Réforme de l’université : une contestation exemplaire - par Florence Boulc’h et Gaetan Hagel, enseignants chercheurs, Rue89, 22 février 2009

dimanche 22 février 2009, par Laurence

Pour lire ce texte sur le site de rue89

Depuis maintenant plus de trois semaines le mouvement de protestation dans les universités françaises ne cesse de s’accroître. Ce mouvement est exemplaire en bien des points et pour cette raison ne s’arrêtera pas sans des changements radicaux dans la façon gouvernementale de s’occuper de l’enseignement supérieur et la recherche.

Retour en arrière : le 22 janvier, alors que se tenait la première réunion de la coordination nationale des universités qui appelait l’université à « s’arrêter » le 2 février si le gouvernement ne revenait pas sur certaines réformes, le président de la république faisait un discours sur la recherche et l’innovation qui a mis le feu aux poudres.
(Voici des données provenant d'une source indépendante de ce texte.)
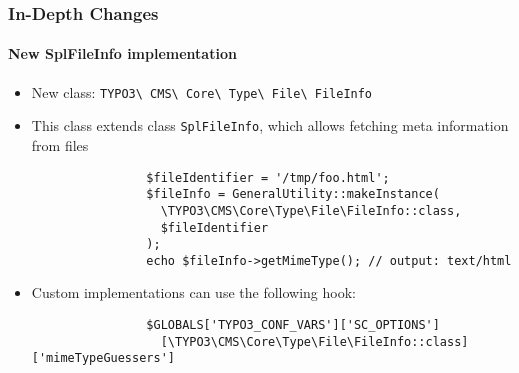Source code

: 
\begin{frame}[fragile]
	\frametitle{In-Depth Changes}
	\framesubtitle{New SplFileInfo implementation}

	\lstset{basicstyle=\smaller\ttfamily}

	\begin{itemize}

		\item New class:
			\texttt{TYPO3\textbackslash
				CMS\textbackslash
				Core\textbackslash
				Type\textbackslash
				File\textbackslash
				FileInfo}

		\item This class extends class \texttt{SplFileInfo}, which allows fetching meta information from files

			\begin{lstlisting}
				$fileIdentifier = '/tmp/foo.html';
				$fileInfo = GeneralUtility::makeInstance(
				  \TYPO3\CMS\Core\Type\File\FileInfo::class,
				  $fileIdentifier
				);
				echo $fileInfo->getMimeType(); // output: text/html
			\end{lstlisting}

		\item Custom implementations can use the following hook:

			\begin{lstlisting}
				$GLOBALS['TYPO3_CONF_VARS']['SC_OPTIONS']
				  [\TYPO3\CMS\Core\Type\File\FileInfo::class]['mimeTypeGuessers']
			\end{lstlisting}

	\end{itemize}

\end{frame}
Pour beaucoup de personnels de l’enseignement supérieur et de la recherche, ce discours a été pris pour ce qu’il était : une déclaration de guerre.

« L’université n’est pas une entreprise »

Beaucoup de personnels sont alors entrés en résistance contre la politique du gouvernement sur un sentiment de ras-le-bol. Cependant, depuis le mouvement de protestation a beaucoup évolué et ne peut plus s’apparenter seulement à un refus des réformes. Il suffit pour cela de lire les slogans qui fleurissent dans les manifestations : « non à l’université bling bling », « l’université n’est pas une entreprise, le savoir n’est pas une marchandise »…

Ce mouvement a permis à une grande partie du monde universitaire de mettre des mots sur des sensations ressenties et non exprimées pour l’instant : ce gouvernement confond recherche et innovation, il confond également connaissance et diplôme. Pour ces raisons fondamentales l’évaluation quantitative n’apportera pas de réponses pertinentes à toutes les véritables questions que pose aujourd’hui l’évolution de l’enseignement supérieur et de la recherche.

Pour ces mêmes raisons le mouvement tend actuellement à se propager au monde éducatif dans son ensemble. La politique mise en place dans l’enseignement supérieur et la recherche aura des répercussions directes sur l’enseignement primaire et secondaire (réforme dite de la masterisation).

Contre une éducation basée sur la compétition et l’évaluation punition

Mais plus encore, c’est contre une vision de l’éducation basée sur la compétition et l’évaluation punition que les terrain d’entente entre les différentes luttes sont les plus larges : refus de l’évaluation en CM2, non au fichier base élève, réforme du lycée, des lycée pro… et partout, et toujours des suppressions de postes massives et des conditions de travail qui empirent année après année.

Un appel à la grève reconductible à partir du mardi 10 mars a été lancé par les collectifs parents enfants le 7 février dernier sur le slogan « De la maternelle à l’université, contre la casse du service public d’Education, exigeons le retrait des réformes Darcos/Pécresse ».

L’exemplarité du mouvement des universités tient également à la diversité de la forme que prennent ces mobilisations : des grèves, des manifs, des blocages de sites universitaires mais aussi des cours en plein air, dans les transports publics, des lettre de protestation émanant de présidents d’universités ou de personnalités scientifiques de renommée internationale, des pièces de théâtre… C’est à l’université qui saura trouver la forme de protestation la plus originale, la plus festive et évidement la plus médiatique.

Les personnes mobilisées sur les différents campus depuis trois semaines ont déjà beaucoup appris, beaucoup réfléchi et savent à présent pourquoi ils ont ressenti autant de dégoût lors du discours du président de la république le 22 janvier. Ce mouvement est parti sur un air de contestation mais les gens savent à présent pourquoi ils luttent, ce qu’ils rêvent de l’université et ce qu’ils refuseront : ils ne s’arrêteront pas de lutter sur une mesurette gouvernementale de plus.